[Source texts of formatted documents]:
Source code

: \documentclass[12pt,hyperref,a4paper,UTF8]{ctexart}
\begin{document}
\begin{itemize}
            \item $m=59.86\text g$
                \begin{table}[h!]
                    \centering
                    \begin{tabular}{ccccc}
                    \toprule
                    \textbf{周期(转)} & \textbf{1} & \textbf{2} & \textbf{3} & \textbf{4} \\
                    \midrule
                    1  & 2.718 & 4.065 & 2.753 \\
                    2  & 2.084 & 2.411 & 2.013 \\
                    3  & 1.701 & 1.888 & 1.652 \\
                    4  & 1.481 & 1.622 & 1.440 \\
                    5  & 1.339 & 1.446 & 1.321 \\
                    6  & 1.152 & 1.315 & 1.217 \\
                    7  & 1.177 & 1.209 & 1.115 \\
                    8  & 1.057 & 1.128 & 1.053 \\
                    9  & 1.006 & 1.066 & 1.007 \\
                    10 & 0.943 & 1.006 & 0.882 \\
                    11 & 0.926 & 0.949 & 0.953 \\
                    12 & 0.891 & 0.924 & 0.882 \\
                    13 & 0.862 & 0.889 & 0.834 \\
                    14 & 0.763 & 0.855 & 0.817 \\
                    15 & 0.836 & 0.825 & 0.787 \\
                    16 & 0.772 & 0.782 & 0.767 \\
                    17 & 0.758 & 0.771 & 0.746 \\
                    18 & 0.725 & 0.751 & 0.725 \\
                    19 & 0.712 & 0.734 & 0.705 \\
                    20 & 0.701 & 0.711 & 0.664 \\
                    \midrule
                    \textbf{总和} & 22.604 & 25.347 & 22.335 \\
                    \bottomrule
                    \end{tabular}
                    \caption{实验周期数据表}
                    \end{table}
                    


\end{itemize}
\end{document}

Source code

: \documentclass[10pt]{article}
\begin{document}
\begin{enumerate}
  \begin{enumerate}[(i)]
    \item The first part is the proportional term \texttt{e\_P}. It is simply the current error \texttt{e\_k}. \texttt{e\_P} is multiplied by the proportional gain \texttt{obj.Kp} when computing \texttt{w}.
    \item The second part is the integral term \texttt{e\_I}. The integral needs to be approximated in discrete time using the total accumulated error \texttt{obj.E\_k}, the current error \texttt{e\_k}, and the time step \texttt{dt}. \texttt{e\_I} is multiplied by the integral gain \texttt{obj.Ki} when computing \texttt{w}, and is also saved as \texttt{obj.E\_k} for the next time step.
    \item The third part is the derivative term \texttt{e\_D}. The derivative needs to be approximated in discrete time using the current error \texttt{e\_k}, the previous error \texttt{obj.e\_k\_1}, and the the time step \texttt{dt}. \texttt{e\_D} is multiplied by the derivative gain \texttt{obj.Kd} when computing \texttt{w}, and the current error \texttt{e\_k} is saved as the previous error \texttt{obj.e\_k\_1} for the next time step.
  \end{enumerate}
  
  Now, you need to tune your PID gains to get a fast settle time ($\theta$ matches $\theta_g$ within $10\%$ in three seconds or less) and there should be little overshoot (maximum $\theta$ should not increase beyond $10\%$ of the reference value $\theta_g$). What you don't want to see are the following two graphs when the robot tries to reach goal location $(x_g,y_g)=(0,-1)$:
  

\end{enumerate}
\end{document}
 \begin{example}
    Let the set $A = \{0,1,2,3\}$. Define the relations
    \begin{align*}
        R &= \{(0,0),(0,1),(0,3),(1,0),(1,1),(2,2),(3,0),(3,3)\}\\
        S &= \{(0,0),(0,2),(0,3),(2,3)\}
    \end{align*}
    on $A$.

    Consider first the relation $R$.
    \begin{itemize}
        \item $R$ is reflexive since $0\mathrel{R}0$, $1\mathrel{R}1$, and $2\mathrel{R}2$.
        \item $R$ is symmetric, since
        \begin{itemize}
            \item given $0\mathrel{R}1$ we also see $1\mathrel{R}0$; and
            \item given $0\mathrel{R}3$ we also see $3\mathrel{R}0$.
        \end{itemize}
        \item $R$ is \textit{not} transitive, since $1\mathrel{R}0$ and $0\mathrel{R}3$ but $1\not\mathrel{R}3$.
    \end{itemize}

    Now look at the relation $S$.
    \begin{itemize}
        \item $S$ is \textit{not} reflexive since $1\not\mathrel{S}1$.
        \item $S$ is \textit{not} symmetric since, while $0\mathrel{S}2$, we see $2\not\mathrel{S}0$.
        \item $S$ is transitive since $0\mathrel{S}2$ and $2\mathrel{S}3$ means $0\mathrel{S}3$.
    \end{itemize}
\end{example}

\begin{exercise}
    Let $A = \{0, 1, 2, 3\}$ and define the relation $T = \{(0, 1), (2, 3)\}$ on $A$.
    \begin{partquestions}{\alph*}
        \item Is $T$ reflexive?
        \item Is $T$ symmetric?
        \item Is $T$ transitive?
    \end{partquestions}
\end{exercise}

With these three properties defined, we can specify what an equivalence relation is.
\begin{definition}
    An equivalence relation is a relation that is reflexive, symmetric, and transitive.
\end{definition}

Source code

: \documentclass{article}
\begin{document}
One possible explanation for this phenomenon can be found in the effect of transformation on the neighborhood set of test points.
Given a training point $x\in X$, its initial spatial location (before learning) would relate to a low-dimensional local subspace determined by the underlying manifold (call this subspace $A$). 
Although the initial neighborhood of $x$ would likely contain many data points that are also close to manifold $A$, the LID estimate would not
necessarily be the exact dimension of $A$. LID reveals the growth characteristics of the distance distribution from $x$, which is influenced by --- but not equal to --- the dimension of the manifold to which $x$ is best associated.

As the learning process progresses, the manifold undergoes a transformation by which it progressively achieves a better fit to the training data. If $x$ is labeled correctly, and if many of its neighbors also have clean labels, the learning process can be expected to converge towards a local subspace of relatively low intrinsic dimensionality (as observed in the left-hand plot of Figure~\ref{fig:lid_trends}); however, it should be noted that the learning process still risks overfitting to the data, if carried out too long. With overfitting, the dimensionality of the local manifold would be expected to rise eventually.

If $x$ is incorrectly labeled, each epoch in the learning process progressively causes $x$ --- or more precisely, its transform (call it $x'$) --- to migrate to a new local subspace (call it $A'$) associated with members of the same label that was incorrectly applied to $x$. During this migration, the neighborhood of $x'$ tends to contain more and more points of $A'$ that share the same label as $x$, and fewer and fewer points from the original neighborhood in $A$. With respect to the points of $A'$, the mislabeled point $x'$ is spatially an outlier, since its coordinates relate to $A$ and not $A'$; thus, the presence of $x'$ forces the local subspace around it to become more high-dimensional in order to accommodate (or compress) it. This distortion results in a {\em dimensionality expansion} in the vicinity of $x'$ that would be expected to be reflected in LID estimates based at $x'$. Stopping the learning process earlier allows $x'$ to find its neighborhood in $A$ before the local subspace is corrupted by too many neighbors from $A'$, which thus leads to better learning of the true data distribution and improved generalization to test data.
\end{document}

[TASK REQUIREMENTS]:
What are the lines of the data above that include the string "documentclass"? Copy them.

[RESPONSE BELOW]:
: \documentclass[12pt,hyperref,a4paper,UTF8]{ctexart}
: \documentclass[10pt]{article}
: \documentclass{article}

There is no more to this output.